California Courts of Appeal,
Law Practice,
Civil Litigation,
Litigation & Arbitration
Aug. 21, 2018
Form over content when it comes to confidential settlements
An appellate court weighs in on a settlement agreement included a confidentiality clause stating the parties and counsel would keep the terms confidential.
Steven H. Kruis
ADR Services, Inc.Email: skruis@adrservices.org
Steven has been a full-time mediator since 2002, and mediated well over 2,000 matters throughout Southern California. He is with the San Diego Office of ADR Services.
Attachments
The parties in a wrongful death action reached a settlement and reduced it to writing.
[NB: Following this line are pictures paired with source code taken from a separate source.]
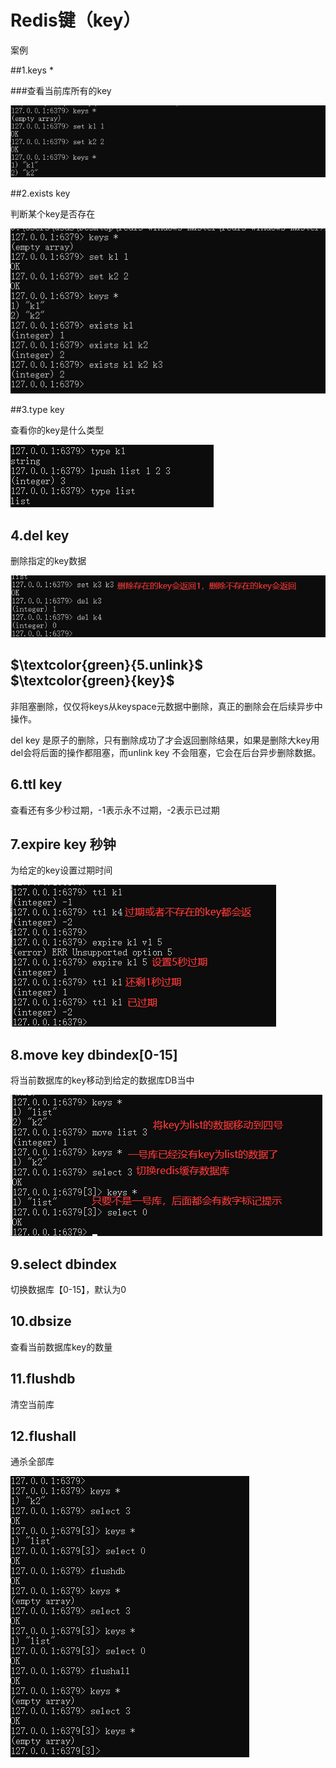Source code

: # Redis键（key）

案例



##1.keys *

###查看当前库所有的key

![](images/4.查看当前库所有key.jpg)

##2.exists key

判断某个key是否存在

![](images/5.判断key是否存在.jpg)

##3.type key

查看你的key是什么类型

![](images/6.判断key类型.jpg)

## 4.del key

删除指定的key数据

![](images/7.删除key.jpg)

## $\textcolor{green}{5.unlink}$ $\textcolor{green}{key}$

非阻塞删除，仅仅将keys从keyspace元数据中删除，真正的删除会在后续异步中操作。

del key 是原子的删除，只有删除成功了才会返回删除结果，如果是删除大key用del会将后面的操作都阻塞，而unlink key 不会阻塞，它会在后台异步删除数据。

## 6.ttl key

查看还有多少秒过期，-1表示永不过期，-2表示已过期

## 7.expire key 秒钟

为给定的key设置过期时间

![](images/8.设置过期时间.jpg)

## 8.move key dbindex[0-15]

将当前数据库的key移动到给定的数据库DB当中

![](images/9.redis数据移动.jpg)

## 9.select dbindex

切换数据库【0-15】，默认为0

## 10.dbsize

查看当前数据库key的数量

## 11.flushdb

清空当前库

## 12.flushall

通杀全部库

![](images/10.清空数据库.jpg)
The settlement agreement included a confidentiality clause stating the parties and counsel would keep the terms confidential. Plaintiffs' counsel signed the agreement "approving as to form and content," and then gave an interview to a reporter who published an online article about the case. Did the attorney violate the confidentiality provision? Evidently not, according to a recent California Court of Appeal decision, Monster Energy Company v. Schechter, 2018 DJDAR 8092 (Cal. Ct. App. Aug. 13, 2018).
The Monster Energy Case
The underlying matter arose from the death of a 14-year-old girl who died of cardiac arrest after drinking two cans of an energy drink. Attorney Bruce Schechter and his firm represented the girl's family. He filed an action against Monster Energy Company resulting in a settlement that was reduced to writing.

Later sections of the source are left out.